We all have a sense of what is right and what is fair, yet we often don’t have the tools or the research to tell us exactly, mechanically, how to get there. There is a large appetite for more transparency. Algorithms generally exacerbate problems when they are closed loops that are not open for algorithmic auditing, for review, or for public debate. It is not clear how best to make algorithms more open. Simply releasing all the parameters of a model won’t provide much insight into how it works. Transparency can also conflict with efforts to protect privacy. In some cases, disclosing too much information about how an algorithm works might allow people to game the system.
One big obstacle to accountability is that agencies often do not collect data on how the tools are used or their performance. A lot of times there’s no transparency because there’s nothing to share.
Some provisions — such as a right to meaningful information about the logic involved in cases of automated decision-making — seem to promote algorithmic accountability. The best way to test whether an algorithm is biased along certain lines — e.g: whether it favors one ethnicity over another — requires knowing the relevant attributes about the people who go into the system.

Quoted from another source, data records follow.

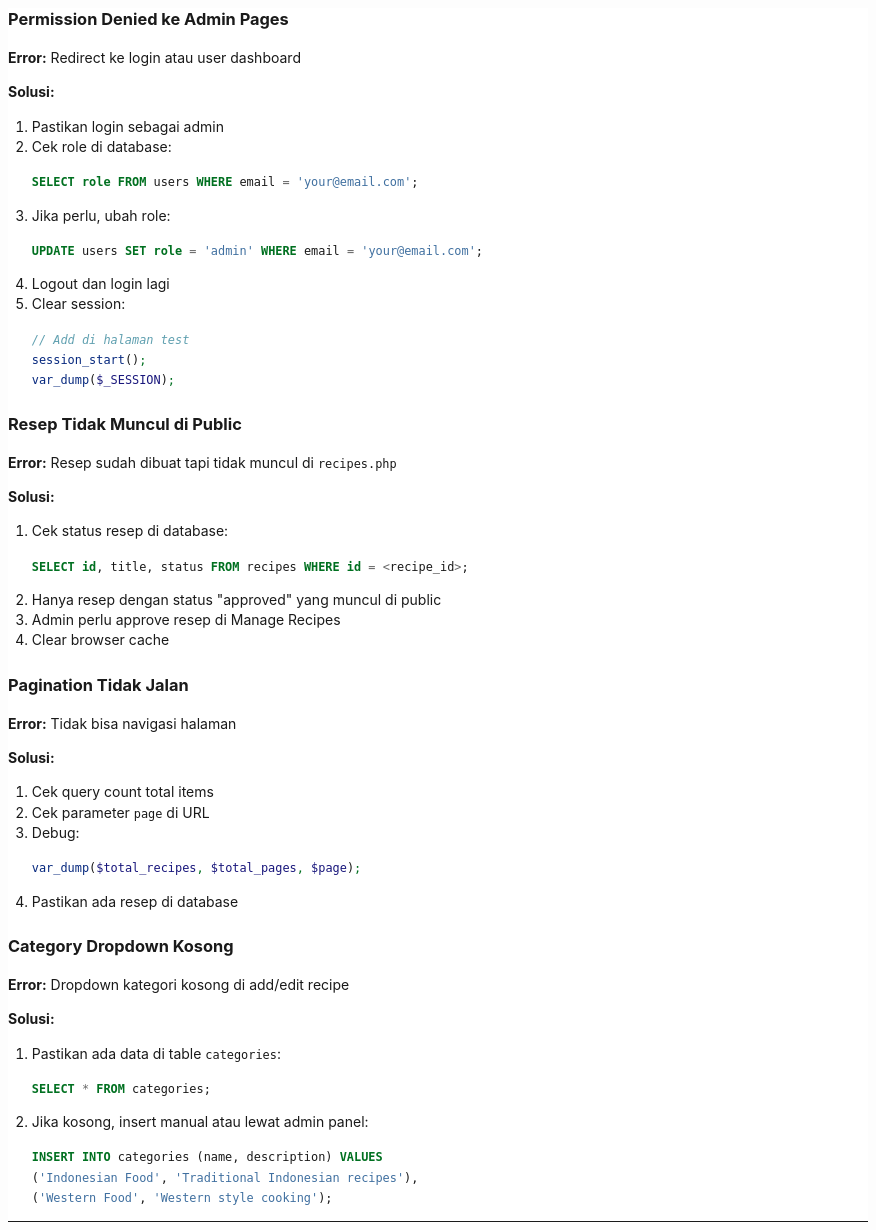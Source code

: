 ### Permission Denied ke Admin Pages

**Error:** Redirect ke login atau user dashboard

**Solusi:**
1. Pastikan login sebagai admin
2. Cek role di database:
   ```sql
   SELECT role FROM users WHERE email = 'your@email.com';
   ```
3. Jika perlu, ubah role:
   ```sql
   UPDATE users SET role = 'admin' WHERE email = 'your@email.com';
   ```
4. Logout dan login lagi
5. Clear session:
   ```php
   // Add di halaman test
   session_start();
   var_dump($_SESSION);
   ```

### Resep Tidak Muncul di Public

**Error:** Resep sudah dibuat tapi tidak muncul di `recipes.php`

**Solusi:**
1. Cek status resep di database:
   ```sql
   SELECT id, title, status FROM recipes WHERE id = <recipe_id>;
   ```
2. Hanya resep dengan status "approved" yang muncul di public
3. Admin perlu approve resep di Manage Recipes
4. Clear browser cache

### Pagination Tidak Jalan

**Error:** Tidak bisa navigasi halaman

**Solusi:**
1. Cek query count total items
2. Cek parameter `page` di URL
3. Debug:
   ```php
   var_dump($total_recipes, $total_pages, $page);
   ```
4. Pastikan ada resep di database

### Category Dropdown Kosong

**Error:** Dropdown kategori kosong di add/edit recipe

**Solusi:**
1. Pastikan ada data di table `categories`:
   ```sql
   SELECT * FROM categories;
   ```
2. Jika kosong, insert manual atau lewat admin panel:
   ```sql
   INSERT INTO categories (name, description) VALUES
   ('Indonesian Food', 'Traditional Indonesian recipes'),
   ('Western Food', 'Western style cooking');
   ```

---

Meanwhile, researchers are pushing ahead on strategies for detecting bias in algorithms that haven’t been opened up for public scrutiny. Firms might be unwilling to discuss how they are working to address fairness as doing so would mean admitting that there was a problem in the first place. Even if they do, their actions might ameliorate bias but not eliminate it.
A tool might be good at predicting who will fail to appear in court. Yet, it might be better to ask why people don’t appear and, perhaps, to devise interventions, such as text reminders or transportation assistance, that might improve appearance rates. What these tools often do is help us tinker around the edges, but what we need is holistic change. The robust debate around algorithms forces us all to ask and answer these really tough fundamental questions about the systems that we all are involved in and the ways in which they operate.
There is still value in building better algorithms, even if the overarching system they are embedded in is flawed. Algorithms can’t be helicopter-dropped into these complex systems, they must be implemented with the help of people who understand the wider context. Yet, even the best efforts will face challenges, so in the absence of straight answers and perfect solutions, transparency is the best policy. If one can’t be right, one should be at least honest.